Saturday, 29 December 2012
Here we go again...
I thought I had become immune to the incompetence, lack of accountability and most of all, corruption of the Greek state. I thought nothing could surprise me anymore. I thought I knew all about the depth of depravity that the political elite could sink to. This week's events have surprised all of us however.
The recent developments on the issue of the so-called Lagarde list have brought to the fore the whole question of what a state is for, and in particular, the Greek politicians' belief that 'I have been elected and I can consequenly do anything I want, without being accountable to anyone or anything'.

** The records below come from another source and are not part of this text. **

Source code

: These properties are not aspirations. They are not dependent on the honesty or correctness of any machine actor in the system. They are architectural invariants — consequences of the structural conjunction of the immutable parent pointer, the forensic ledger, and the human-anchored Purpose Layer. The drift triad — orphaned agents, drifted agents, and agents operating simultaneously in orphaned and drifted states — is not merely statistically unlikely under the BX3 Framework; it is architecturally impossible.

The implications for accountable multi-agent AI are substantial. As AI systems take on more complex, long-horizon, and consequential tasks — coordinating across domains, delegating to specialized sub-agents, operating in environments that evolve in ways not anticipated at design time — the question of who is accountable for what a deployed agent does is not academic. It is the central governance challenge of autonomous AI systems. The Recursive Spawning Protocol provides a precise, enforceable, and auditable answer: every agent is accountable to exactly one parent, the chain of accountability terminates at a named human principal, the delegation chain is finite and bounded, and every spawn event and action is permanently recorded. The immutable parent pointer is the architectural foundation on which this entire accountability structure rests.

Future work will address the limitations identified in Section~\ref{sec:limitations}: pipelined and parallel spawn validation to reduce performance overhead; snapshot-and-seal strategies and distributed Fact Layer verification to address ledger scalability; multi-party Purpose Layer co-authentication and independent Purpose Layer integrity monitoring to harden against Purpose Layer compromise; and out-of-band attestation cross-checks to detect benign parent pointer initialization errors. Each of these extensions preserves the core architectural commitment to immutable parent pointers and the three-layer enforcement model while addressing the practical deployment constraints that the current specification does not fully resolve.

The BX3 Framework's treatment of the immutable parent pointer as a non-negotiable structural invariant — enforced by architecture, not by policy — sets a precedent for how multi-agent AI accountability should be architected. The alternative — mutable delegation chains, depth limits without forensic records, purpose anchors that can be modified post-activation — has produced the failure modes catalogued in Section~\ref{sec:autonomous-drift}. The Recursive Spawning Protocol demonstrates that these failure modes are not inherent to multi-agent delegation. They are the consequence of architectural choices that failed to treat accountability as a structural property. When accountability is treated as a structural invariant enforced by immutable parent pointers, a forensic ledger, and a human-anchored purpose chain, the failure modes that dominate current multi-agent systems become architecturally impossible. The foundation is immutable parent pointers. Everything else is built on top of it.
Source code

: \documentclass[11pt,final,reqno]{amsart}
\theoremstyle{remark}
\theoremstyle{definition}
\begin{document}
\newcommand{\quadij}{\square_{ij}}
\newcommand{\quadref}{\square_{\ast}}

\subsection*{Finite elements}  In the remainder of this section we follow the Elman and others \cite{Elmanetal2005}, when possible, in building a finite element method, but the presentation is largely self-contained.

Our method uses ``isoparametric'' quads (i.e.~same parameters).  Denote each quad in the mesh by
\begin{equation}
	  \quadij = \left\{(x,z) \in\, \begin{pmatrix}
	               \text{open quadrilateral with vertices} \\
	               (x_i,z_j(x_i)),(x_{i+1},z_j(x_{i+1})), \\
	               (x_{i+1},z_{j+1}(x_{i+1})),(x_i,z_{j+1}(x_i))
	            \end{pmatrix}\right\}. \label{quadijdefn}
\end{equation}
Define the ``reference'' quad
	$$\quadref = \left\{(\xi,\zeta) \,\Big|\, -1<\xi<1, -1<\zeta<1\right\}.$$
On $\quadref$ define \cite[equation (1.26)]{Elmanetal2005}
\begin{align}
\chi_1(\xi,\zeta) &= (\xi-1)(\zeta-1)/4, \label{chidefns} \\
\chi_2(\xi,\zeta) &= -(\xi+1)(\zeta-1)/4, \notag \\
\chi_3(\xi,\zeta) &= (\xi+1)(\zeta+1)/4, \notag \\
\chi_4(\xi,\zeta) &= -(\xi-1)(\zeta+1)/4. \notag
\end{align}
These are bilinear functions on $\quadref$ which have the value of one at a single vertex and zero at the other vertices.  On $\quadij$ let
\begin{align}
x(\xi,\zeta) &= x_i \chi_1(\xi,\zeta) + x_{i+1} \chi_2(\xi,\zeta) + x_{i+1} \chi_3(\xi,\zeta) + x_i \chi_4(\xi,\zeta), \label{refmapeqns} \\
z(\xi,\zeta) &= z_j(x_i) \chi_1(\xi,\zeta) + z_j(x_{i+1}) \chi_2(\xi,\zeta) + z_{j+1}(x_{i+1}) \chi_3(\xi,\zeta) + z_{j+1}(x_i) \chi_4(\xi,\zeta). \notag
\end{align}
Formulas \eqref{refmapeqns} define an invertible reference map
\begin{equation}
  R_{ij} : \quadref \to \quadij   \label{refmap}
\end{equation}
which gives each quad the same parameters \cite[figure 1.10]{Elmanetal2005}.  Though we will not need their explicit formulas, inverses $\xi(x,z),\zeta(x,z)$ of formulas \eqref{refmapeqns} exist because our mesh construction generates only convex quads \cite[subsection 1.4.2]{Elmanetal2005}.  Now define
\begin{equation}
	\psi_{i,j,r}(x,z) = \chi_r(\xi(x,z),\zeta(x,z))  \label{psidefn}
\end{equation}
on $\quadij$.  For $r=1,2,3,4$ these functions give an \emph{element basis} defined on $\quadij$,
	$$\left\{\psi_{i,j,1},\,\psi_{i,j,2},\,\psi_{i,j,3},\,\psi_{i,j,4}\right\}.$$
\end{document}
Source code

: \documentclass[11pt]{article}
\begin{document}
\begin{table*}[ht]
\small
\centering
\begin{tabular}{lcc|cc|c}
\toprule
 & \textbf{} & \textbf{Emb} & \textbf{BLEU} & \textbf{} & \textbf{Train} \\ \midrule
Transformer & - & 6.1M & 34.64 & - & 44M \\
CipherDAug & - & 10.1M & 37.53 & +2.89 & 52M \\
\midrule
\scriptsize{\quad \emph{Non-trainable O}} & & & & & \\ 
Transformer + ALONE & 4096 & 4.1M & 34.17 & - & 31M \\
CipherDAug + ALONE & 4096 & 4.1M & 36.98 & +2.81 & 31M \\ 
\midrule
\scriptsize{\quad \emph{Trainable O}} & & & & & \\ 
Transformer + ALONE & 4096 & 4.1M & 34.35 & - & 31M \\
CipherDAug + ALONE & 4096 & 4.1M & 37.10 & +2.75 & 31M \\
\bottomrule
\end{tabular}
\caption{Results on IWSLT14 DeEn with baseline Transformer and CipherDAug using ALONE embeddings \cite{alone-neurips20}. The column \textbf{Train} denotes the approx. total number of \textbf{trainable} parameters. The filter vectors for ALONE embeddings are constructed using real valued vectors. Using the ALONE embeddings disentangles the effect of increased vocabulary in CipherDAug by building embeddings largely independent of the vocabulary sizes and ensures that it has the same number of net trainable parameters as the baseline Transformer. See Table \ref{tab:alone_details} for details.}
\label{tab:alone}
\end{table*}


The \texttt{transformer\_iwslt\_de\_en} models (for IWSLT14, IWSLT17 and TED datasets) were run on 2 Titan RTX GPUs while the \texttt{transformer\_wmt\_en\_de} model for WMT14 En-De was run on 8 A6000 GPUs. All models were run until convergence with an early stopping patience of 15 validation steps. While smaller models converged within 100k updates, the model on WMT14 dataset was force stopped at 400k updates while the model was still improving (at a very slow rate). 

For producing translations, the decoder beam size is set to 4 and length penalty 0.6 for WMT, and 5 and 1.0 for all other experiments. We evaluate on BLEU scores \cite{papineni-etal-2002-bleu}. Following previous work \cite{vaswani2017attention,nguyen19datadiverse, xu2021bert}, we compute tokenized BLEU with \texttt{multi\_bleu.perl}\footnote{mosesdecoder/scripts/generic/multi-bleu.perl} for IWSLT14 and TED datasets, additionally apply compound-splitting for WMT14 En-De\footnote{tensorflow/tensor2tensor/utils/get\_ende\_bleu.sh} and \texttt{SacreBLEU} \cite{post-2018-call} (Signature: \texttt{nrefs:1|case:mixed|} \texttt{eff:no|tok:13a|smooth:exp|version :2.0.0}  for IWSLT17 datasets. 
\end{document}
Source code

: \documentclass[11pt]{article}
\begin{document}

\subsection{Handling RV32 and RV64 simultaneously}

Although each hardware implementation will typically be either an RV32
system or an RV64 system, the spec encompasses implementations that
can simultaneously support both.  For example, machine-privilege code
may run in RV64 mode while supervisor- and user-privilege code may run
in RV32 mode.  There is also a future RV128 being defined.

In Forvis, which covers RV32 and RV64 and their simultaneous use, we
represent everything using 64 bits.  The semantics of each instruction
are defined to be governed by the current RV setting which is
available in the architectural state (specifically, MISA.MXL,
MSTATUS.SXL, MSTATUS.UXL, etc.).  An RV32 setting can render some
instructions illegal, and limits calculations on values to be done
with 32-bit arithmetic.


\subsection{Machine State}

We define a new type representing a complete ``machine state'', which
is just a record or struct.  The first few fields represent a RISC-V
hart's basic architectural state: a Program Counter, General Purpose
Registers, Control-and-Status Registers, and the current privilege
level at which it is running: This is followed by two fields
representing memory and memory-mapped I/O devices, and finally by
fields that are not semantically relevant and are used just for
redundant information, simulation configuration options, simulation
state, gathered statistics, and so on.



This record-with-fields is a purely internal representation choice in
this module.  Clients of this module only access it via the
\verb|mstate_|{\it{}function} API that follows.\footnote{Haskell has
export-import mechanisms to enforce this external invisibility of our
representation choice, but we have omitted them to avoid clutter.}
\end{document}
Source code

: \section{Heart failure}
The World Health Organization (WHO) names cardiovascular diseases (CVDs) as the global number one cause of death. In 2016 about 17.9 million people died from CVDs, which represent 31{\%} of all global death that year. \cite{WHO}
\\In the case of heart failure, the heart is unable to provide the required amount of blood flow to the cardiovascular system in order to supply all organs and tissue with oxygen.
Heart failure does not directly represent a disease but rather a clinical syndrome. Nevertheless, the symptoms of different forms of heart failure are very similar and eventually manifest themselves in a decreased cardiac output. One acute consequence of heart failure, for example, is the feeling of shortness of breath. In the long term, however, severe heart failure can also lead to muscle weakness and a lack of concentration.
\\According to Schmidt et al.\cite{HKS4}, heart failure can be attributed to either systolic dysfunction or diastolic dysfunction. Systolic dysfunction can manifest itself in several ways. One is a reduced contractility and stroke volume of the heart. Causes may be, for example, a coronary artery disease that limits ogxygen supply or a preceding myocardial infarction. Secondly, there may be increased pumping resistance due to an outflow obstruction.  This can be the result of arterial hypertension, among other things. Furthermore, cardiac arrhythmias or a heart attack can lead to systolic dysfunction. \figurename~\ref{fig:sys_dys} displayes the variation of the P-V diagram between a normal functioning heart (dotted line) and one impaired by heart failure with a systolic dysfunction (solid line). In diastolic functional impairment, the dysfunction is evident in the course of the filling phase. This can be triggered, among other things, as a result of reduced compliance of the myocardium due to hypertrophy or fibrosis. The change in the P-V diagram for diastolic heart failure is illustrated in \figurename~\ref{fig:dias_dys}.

The list was passed to the Greek Finance Ministry by Ms Lagarde in 2010, when Mr Papakonstantinou was Finance Minister. The PASOK government took no action and later claimed to have lost the list. In October of this year when journalist Kostas Vaxevanis published the list he was arrrested and prosecuted. Public anger over this issue has forced the authorities to start examining the details of 2,000 companies and individuals who had accounts in Switzerland and who may not have paid tax on their income.
The names of two of Mr Papakonstantinou's cousins and their husbands were on the original list (a copy of which was supplied by France last week), but not on the list that the officials had been working with.
Mr Papakonstantinou denies any wrongdoing despite the fact that the only names that were deleted from the list were those of his cousins and despite the fact that the list was handed to him by the French. He also asserts that it must have been Mr Venizelos, the head of PASOK who took the names off the list.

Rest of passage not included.